Isaiah also mentions a fiery flying serpent in Isaiah 30:6. “The burden of the beasts of the south: into the land of trouble and anguish, from whence come the young and old lion, the viper and fiery flying serpent, they will carry their riches upon the shoulders of young asses, and their treasures upon the bunches of camels, to a people that shall not profit them.” This chapter was not copied into the Book of Mormon. Note that Isaiah’s use of the term is clearly figurative.

The following, relating to an incident involving Israelites in the wilderness, is claimed to have been written some forty years earlier by Nephi (about 592–591 B.C). “And he did straiten them in the wilderness with his rod; for they hardened their hearts, even as ye have; and the Lord straitened them because of their iniquity. He sent fiery flying serpents among them; and after they were bitten he prepared a way that they might be healed; and the labor which they had to perform was to look; and because of the simpleness of the way, or the easiness of it, there were many who perished.” (1 Nephi 17:41. Italics added).

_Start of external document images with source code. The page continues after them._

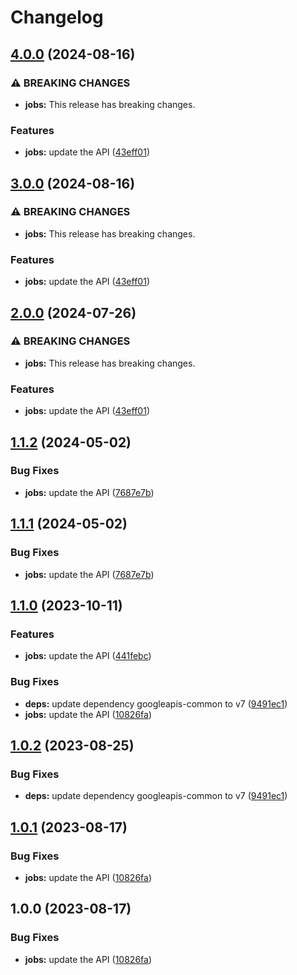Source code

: # Changelog

## [4.0.0](https://github.com/googleapis/google-api-nodejs-client/compare/jobs-v3.0.0...jobs-v4.0.0) (2024-08-16)


### ⚠ BREAKING CHANGES

* **jobs:** This release has breaking changes.

### Features

* **jobs:** update the API ([43eff01](https://github.com/googleapis/google-api-nodejs-client/commit/43eff019d402ad603053cd81767f06362de1f2f4))

## [3.0.0](https://github.com/googleapis/google-api-nodejs-client/compare/jobs-v2.0.0...jobs-v3.0.0) (2024-08-16)


### ⚠ BREAKING CHANGES

* **jobs:** This release has breaking changes.

### Features

* **jobs:** update the API ([43eff01](https://github.com/googleapis/google-api-nodejs-client/commit/43eff019d402ad603053cd81767f06362de1f2f4))

## [2.0.0](https://github.com/googleapis/google-api-nodejs-client/compare/jobs-v1.1.2...jobs-v2.0.0) (2024-07-26)


### ⚠ BREAKING CHANGES

* **jobs:** This release has breaking changes.

### Features

* **jobs:** update the API ([43eff01](https://github.com/googleapis/google-api-nodejs-client/commit/43eff019d402ad603053cd81767f06362de1f2f4))

## [1.1.2](https://github.com/googleapis/google-api-nodejs-client/compare/jobs-v1.1.1...jobs-v1.1.2) (2024-05-02)


### Bug Fixes

* **jobs:** update the API ([7687e7b](https://github.com/googleapis/google-api-nodejs-client/commit/7687e7b88acbf1c0803bb9490593839728e013e5))

## [1.1.1](https://github.com/googleapis/google-api-nodejs-client/compare/jobs-v1.1.0...jobs-v1.1.1) (2024-05-02)


### Bug Fixes

* **jobs:** update the API ([7687e7b](https://github.com/googleapis/google-api-nodejs-client/commit/7687e7b88acbf1c0803bb9490593839728e013e5))

## [1.1.0](https://github.com/googleapis/google-api-nodejs-client/compare/jobs-v1.0.2...jobs-v1.1.0) (2023-10-11)


### Features

* **jobs:** update the API ([441febc](https://github.com/googleapis/google-api-nodejs-client/commit/441febcb0930706f7c584cd7e3db5c42b3beff0e))


### Bug Fixes

* **deps:** update dependency googleapis-common to v7 ([9491ec1](https://github.com/googleapis/google-api-nodejs-client/commit/9491ec1cdc3c413e7d73edcfcd59cf5c28a7c855))
* **jobs:** update the API ([10826fa](https://github.com/googleapis/google-api-nodejs-client/commit/10826fa6de7eeb0b6934f0363784fa0719026a64))

## [1.0.2](https://github.com/googleapis/google-api-nodejs-client/compare/jobs-v1.0.1...jobs-v1.0.2) (2023-08-25)


### Bug Fixes

* **deps:** update dependency googleapis-common to v7 ([9491ec1](https://github.com/googleapis/google-api-nodejs-client/commit/9491ec1cdc3c413e7d73edcfcd59cf5c28a7c855))

## [1.0.1](https://github.com/googleapis/google-api-nodejs-client/compare/jobs-v1.0.0...jobs-v1.0.1) (2023-08-17)


### Bug Fixes

* **jobs:** update the API ([10826fa](https://github.com/googleapis/google-api-nodejs-client/commit/10826fa6de7eeb0b6934f0363784fa0719026a64))

## 1.0.0 (2023-08-17)


### Bug Fixes

* **jobs:** update the API ([10826fa](https://github.com/googleapis/google-api-nodejs-client/commit/10826fa6de7eeb0b6934f0363784fa0719026a64))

Joseph Smith had obviously already read, and later used, several chapters of Isaiah in his Book of Mormon, but he muddled the text when having Nephi mention the wilderness experience. Isaiah’s fiery flying serpents were not real but the Lord’s serpents were (supposedly) actual – and not once did God claim they could fly.

Deuteronomy 8:15 reviews the claimed original occurrence: “Who led thee through that great and terrible wilderness, wherein were fiery serpents, and scorpions, and drought, where there was no water; who brought thee forth water out of the rock of flint.”

The record of the actual event reads thus in Numbers 21:6 & 8. “And the Lord sent fiery serpents among the people, and they bit the people; and much people of Israel died. …And the Lord said unto Moses, Make thee a fiery serpent, and set it upon a pole: and it shall come to pass, that every one that is bitten, when he looketh upon it, shall live.” God’s fiery serpents did not fly.

The ‘wilderness years’ were around 1459-1419 BCE. Isaiah lived circa 690 BCE. Nephi’s words were supposedly recorded about a hundred years after Isaiah wrote them. The usual question asked is of course: how could Smith ever have translated Isaiah from Nephi’s writings through his hat and come up with the KJV of it? Of course, he couldn’t, and didn’t; he just concocted (in this case, simply copied) everything. However, it is likewise apparent that he often got things entirely wrong, and here, ‘flying’ snakes are yet another classic example of a Smith error.

It is of course a huge mistake and further evidence of Smith’s hoax. The faithful will no doubt claim ‘flying’ to be additional information of the revelatory kind, as delusion knows no bounds. Once you choose to believe something to be the case, the brain will automatically block the truth for you. To realise the delusion, you must be brave enough to question and then only accept verified evidence in support of any and every claim. You cannot have faith in fiction.